Poste anterior de 23 DE DEZEMBRO DE 2022 > Guiné 61/74 - P23909: Notas de leitura (1535): "O Santuário Perdido: A Força Aérea na Guerra da Guiné, 1961-1974 - Volume I: Eclosão e Escalada (1961-1966)", por Matthew M. Hurley e José Augusto Matos, 2022 (9) (Mário Beja Santos)

Último poste da série de 27 DE DEZEMBRO DE 2022 > Guiné 61/74 - P23922: Notas de leitura (1537): Germano Almeida, prémio Camões (2018), filho de pai português e mãe cabo-verdiana, explica a origem mítica de Cabo Verde: uma criação divina, não por maldição... por distração (Luís Graça)

Guiné 61/74 - P23929: Fotos à procura de uma legenda (167): "Apanhado" na Guiné, "apanhado" no PREC, "apanhado" por viver 287 km dentro (!) do Círculo Polar Ártico!... (J. Belo, Suécia)

Um aquário decorado com corais e cornos de rena... e temperatura amena, (24,9º)... Coisas do nosso J. Belo (que está vivo e recomenda-se, embora irremediavelmente "apanhado do clima")




1. Mensagem de Joseph Belo:

Data - quinta, 29/12/2022, 17:46

Assunto - Os "apanhados" do blogue com votos de Bom Ano Novo

“Apanhado” na Guiné,” Apanhado” no PREC,” Apanhado” por viver há 44 anos a 287 quilómetros dentro (!) do Círculo Polar Árctico!

(Obviamente que o aquário é decorado com… cornos de rena!!!!.)

Um abraço, 
J. Belo


2. Comentário do editor LG:

Dizia-se dos gajos, no meu tempo, chegavam da Guiné, que vinham "apanhados do clima"... Eu, que ainda estava do lado de cá do cais de embarque, em vésperas de partir no "Niassa" (em 24/5/1969) só depois é que me dei conta que os portugueses, em matéria linguística, são um povo criativo...

Mas os lexicógrafos, os dicionaristas, os especialistas de língua (e dedo),  vêm-se em papos de aranha para acompanhar o ritmo de produção das "frases feitas"... Esta é uma delas, "Apanhado do clima"... Mas já em 20/2/1998, o especialista do Ciberdúvidas da Língua Portuguesa, José Neves Henriques, lá tentava em vão satisfazer a curiosidade de uma consulente sobre a origem da expressão "anda tudo apanhado do clima".

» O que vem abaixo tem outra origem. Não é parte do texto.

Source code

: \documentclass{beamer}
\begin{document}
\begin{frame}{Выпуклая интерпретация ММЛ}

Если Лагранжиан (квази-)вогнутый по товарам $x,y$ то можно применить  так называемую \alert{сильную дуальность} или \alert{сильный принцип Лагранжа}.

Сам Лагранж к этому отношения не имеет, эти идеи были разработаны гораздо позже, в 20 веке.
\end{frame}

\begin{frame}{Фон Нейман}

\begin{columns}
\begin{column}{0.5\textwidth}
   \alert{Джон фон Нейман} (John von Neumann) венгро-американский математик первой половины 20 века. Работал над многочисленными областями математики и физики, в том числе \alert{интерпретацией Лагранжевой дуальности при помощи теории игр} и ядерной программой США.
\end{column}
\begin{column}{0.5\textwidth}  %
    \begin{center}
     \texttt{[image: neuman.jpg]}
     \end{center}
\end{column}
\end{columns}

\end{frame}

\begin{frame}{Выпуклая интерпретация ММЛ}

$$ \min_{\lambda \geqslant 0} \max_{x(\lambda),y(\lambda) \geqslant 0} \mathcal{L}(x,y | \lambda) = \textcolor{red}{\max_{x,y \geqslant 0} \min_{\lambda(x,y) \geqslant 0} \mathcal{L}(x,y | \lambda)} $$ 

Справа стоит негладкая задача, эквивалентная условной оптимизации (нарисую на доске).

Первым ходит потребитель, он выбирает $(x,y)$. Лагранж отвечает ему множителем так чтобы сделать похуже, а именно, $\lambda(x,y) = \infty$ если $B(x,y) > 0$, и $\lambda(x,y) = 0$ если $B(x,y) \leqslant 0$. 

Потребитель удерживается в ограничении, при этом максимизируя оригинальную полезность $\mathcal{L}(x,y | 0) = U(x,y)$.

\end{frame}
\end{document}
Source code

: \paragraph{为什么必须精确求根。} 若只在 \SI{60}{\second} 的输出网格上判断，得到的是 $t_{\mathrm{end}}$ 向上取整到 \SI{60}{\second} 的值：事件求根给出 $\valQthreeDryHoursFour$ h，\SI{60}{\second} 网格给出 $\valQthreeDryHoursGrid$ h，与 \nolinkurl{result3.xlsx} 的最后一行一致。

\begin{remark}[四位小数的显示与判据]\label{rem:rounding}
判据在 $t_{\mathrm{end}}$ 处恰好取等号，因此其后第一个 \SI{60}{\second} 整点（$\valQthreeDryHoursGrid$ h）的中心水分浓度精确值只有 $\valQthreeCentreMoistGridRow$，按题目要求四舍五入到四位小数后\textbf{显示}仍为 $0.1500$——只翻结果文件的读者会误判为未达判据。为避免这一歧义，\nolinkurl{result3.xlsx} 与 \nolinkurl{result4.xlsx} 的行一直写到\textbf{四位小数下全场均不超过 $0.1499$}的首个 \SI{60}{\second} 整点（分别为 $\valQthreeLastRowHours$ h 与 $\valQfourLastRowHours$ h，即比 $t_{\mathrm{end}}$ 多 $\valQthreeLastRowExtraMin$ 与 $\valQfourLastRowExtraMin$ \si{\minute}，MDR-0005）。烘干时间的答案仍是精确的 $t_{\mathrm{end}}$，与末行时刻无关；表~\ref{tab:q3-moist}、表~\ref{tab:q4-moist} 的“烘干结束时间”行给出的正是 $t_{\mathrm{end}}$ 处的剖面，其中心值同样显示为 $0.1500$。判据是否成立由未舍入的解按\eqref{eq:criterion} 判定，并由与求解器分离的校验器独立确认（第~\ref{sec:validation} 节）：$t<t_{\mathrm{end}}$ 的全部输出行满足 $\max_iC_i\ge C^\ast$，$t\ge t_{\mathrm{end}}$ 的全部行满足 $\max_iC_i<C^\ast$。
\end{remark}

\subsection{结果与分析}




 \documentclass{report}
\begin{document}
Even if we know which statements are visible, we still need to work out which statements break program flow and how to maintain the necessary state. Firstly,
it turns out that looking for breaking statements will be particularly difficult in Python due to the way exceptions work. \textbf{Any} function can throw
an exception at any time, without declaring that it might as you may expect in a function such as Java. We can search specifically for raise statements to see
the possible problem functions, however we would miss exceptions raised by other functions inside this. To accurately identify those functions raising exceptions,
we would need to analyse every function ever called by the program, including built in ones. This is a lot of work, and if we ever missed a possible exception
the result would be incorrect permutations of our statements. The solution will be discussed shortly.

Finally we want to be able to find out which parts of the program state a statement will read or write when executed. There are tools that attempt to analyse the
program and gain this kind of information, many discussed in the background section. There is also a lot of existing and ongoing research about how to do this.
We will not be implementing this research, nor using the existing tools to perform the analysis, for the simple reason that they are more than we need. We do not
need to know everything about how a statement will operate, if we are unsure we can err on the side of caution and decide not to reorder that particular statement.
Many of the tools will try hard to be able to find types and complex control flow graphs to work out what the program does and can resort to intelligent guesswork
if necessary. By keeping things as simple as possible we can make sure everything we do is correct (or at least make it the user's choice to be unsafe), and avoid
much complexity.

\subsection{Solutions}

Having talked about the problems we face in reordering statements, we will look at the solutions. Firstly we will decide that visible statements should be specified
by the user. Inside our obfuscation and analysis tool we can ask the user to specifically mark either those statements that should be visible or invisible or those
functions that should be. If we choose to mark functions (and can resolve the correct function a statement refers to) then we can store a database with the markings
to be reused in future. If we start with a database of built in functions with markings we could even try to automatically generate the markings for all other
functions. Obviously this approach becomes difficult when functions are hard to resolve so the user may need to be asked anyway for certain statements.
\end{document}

(...) "Estamos em presença duma frase feita que anda por aí. É muito difícil saber a origem de frases e de diversas expressões desta natureza. Às vezes têm origem na representação de tal ou tal obra de teatro, fita cinematográfica, etc., como é o caso desta, que já pouco se ouve: Não tens planta nenhuma. Dos dicionários que tratam especificamente destas coisas, nenhum regista a frase apresentada pela nossa consulente. E mesmo que registasse, como saber a origem?

Orlando Neves publicou um «Dicionário das Origens das Frases Feitas». Elas são tantas, tantas!... São milhares. Pois o autor só conseguiu dar a origem dumas trezentas e tal. É muito difícil. Não conheço quem informe do que deseja saber.

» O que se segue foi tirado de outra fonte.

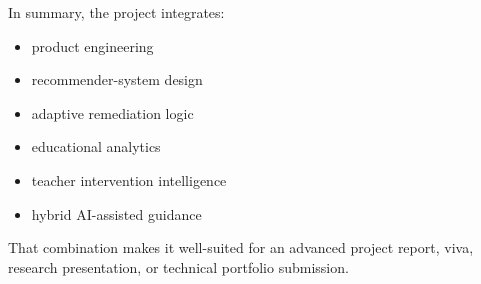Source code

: \documentclass[10pt,twocolumn,a4paper]{article}
\begin{document}
In summary, the project integrates:
\begin{itemize}
  \item product engineering
  \item recommender-system design
  \item adaptive remediation logic
  \item educational analytics
  \item teacher intervention intelligence
  \item hybrid AI-assisted guidance
\end{itemize}

That combination makes it well-suited for an advanced project report, viva, research presentation, or technical portfolio submission.
\end{document}
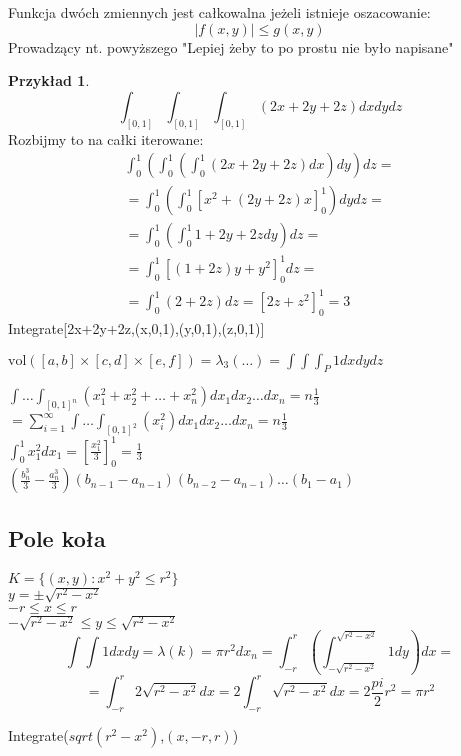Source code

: \documentclass{article}
\theoremstyle{definition}
\theoremstyle{definition}
\theoremstyle{definition}
\newtheorem{pk}{Przykład}[subsection]
\theoremstyle{definition}
\theoremstyle{definition}
\theoremstyle{definition}
\theoremstyle{definition}
\begin{document}
Funkcja dwóch zmiennych jest całkowalna jeżeli istnieje oszacowanie:
\[|f(x,y)| \leq g(x,y)\]
Prowadzący nt. powyższego "Lepiej żeby to po prostu nie było napisane"

\begin{pk}
    \[\int_{[0,1]} \int_{[0,1]} \int_{[0,1]} (2x+2y+2z) dx dy dz\]
    Rozbijmy to na całki iterowane:
    \begin{align}
        \int_0^1 \left( \int_0^1 \left( \int_0^1 (2x+2y+2z) dx \right) dy \right) dz =\\
        =\int_0^1 \left( \int_0^1 \left[x^2 + (2y+2z)x\right]_0^1 \right) dy dz= \\
        =\int_0^1 \left( \int_0^1 1+2y+2z dy \right) dz=\\
        =\int_0^1 \left[(1+2z)y + y^2\right]_0^1 dz=\\
        =\int_0^1 (2+2z) dz = \left[2z+z^2\right]_0^1 = 3
    \end{align}
    Integrate[2x+2y+2z,(x,0,1),(y,0,1),(z,0,1)]
\end{pk}
$\text{vol}([a,b]\times[c,d]\times[e,f]) = \lambda_3(\dots) = \int\int\int_P 1 dx dy dz$

$\int \dots \int_{[0,1]^n} (x_1^2 + x_2^2 + \dots + x_n^2) dx_1dx_2 \dots dx_n = n \frac{1}{3}$\\
$=\sum_{i=1}^{\infty} \int \dots \int_{[0,1]^2} (x_i^2) dx_1 dx_2 \dots dx_n = n \frac{1}{3}$\\
$\int_0^1 x_1^2 dx_1 = \left[\frac{x_1^2}{3}\right]_0^1 = \frac{1}{3}$\\
$(\frac{b_n^3}{3} - \frac{a_n^3}{3})(b_{n-1} - a_{n-1})(b_{n-2} - a_{n-1})\dots(b_1-a_1)$\\

\subsection{Pole koła}

$K=\{(x,y): x^2 + y^2 \leq r^2\}$\\
$y=\pm\sqrt{r^2-x^2}$\\
$-r \leq x \leq r$\\
$-\sqrt{r^2-x^2} \leq y \leq \sqrt{r^2-x^2}$
\[\int \int 1 dx dy = \lambda(k) = \pi r^2 dx_n = \int_{-r}^{r} \left(\int_{-\sqrt{r^2-x^2}}^{\sqrt{r^2-x^2}} 1 dy \right) dx =\]
\[=\int_{-r}^{r} 2\sqrt{r^2-x^2} dx = 2 \int_{-r}^{r} \sqrt{r^2-x^2} dx = 2 \frac{pi}{2} r^2 = \pi r^2\]

Integrate($sqrt(r^2-x^2)$,$(x,-r,r)$)\\
\end{document}
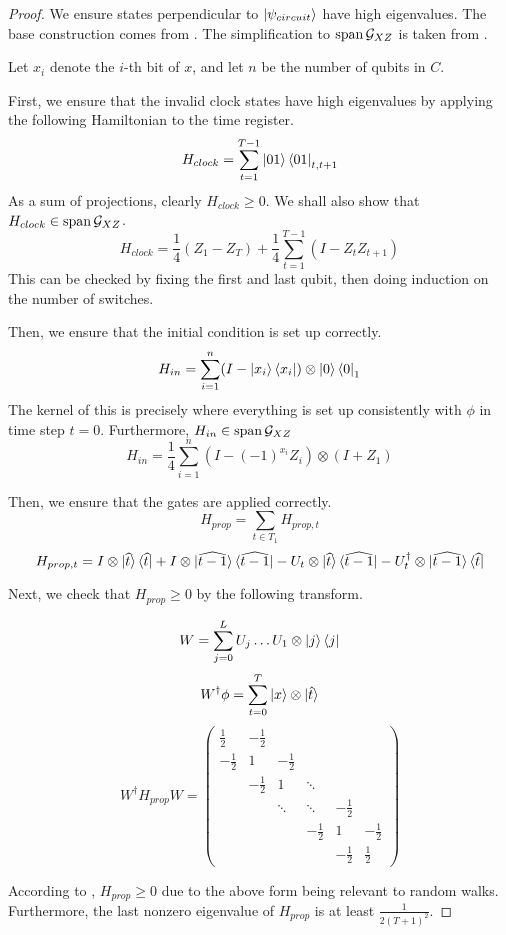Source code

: \begin{proof}
	We ensure states perpendicular to $\ket{\psi_{circuit}}$ have high eigenvalues. The base construction comes from \cite{kitaev2002classical}. The simplification to $\operatorname*{\operatorname{span}}\mathcal{G}_{XZ}$ is taken from \cite{PhysRevA.78.012352}.

	Let $x_i$ denote the $i$-th bit of $x$, and let $n$ be the number of qubits in $C$.

	First, we ensure that the invalid clock states have high eigenvalues by applying the following Hamiltonian to the time register.
	$$H_{clock}=\sum_{t=1}^{T-1}\ket{01}\bra{01}_{t,t+1}$$
	As a sum of projections, clearly $H_{clock}\geq 0$. We shall also show that $H_{clock}\in\operatorname*{\operatorname{span}}\mathcal{G}_{XZ}$.
	$$H_{clock}=\frac{1}{4}(Z_1 - Z_T) + \frac{1}{4}\sum_{t=1}^{T-1}(I-Z_tZ_{t+1}) $$
	This can be checked by fixing the first and last qubit, then doing induction on the number of switches.

	Then, we ensure that the initial condition is set up correctly.
	$$H_{in}=\sum_{i=1}^n(I-\ket{x_i}\bra{x_i})\otimes\ket{0}\bra{0}_1$$
	The kernel of this is precisely where everything is set up consistently with $\phi$ in time step $t=0$. Furthermore, $H_{in}\in\operatorname*{\operatorname{span}}\mathcal{G}_{XZ}$
	$$H_{in}=\frac{1}{4}\sum_{i=1}^n(I-(-1)^{x_i}Z_i)\otimes(I+Z_1)$$

	Then, we ensure that the gates are applied correctly.
	$$H_{prop}=\sum_{t\in T_1}H_{prop,t}$$
	$$H_{prop,t}=I\otimes\ket{\widehat{t}}\bra{\widehat{t}}
	+I\otimes\ket{\widehat{t-1}}\bra{\widehat{t-1}}
	-U_t\otimes\ket{\widehat{t}}\bra{\widehat{t-1}}
	-U_t^\dagger\otimes\ket{\widehat{t-1}}\bra{\widehat{t}}$$

	Next, we check that $H_{prop}\geq0$ by the following transform.

	$$W=\sum_{j=0}^L U_j\ldots U_1\otimes\ket{j}\bra{j}$$
	$$W^\dagger\phi=\sum_{t=0}^T\ket{x}\otimes\ket{\hat{t}}$$
	$$W^\dagger H_{prop} W=
	\begin{pmatrix}
		\frac{1}{2} & -\frac{1}{2} & & & &  \\
		-\frac{1}{2} & 1 & -\frac{1}{2} & & & \\
		& -\frac{1}{2} & 1 & \ddots & & \\
		& & \ddots & \ddots & -\frac{1}{2} & \\
		& & & -\frac{1}{2} & 1 & -\frac{1}{2} \\
		& & & & -\frac{1}{2} & \frac{1}{2}
	\end{pmatrix}$$

	According to \cite{2002quant.ph.10077A}, $H_{prop}\geq 0$ due to the above form being relevant to random walks. Furthermore, the last nonzero eigenvalue of $H_{prop}$ is at least $\frac{1}{2(T+1)^2}$.


\end{proof}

José Neves Henriques  20 fev. 1998" (...)

in Ciberdúvidas da Língua Portuguesa, https://ciberduvidas.iscte-iul.pt/consultorio/perguntas/anda-tudo-apanhado-do-clima/1878 [consultado em 30-12-2022]

Já o termo "apanhado" consta do Dicionário Priberam da Língua Portuguesa:

a·pa·nha·do
(particípio de apanhar)

adjectivo

1. Que se apanhou.

2. Tacanho, mesquinho, estreito.

3. [Portugal, Informal] Que não é bom da cabeça ou age de modo insensato (ex.: é um casal simpático mas um bocado apanhado). = PIRADO

4. [Portugal, Informal] Que está dominado por sentimento de grande paixão (ex.: ficou logo apanhada pelo amigo do irmão; o tipo é completamente apanhado por futebol). = APAIXONADO
nome masculino

5. Resumo.

6. Refego, prega.

7. [Cinema, Televisão] Filmagem, geralmente feita com câmara escondida, onde os participantes são surpreendidos com situações cómicas, constrangedoras, provocatórias ou insólitas.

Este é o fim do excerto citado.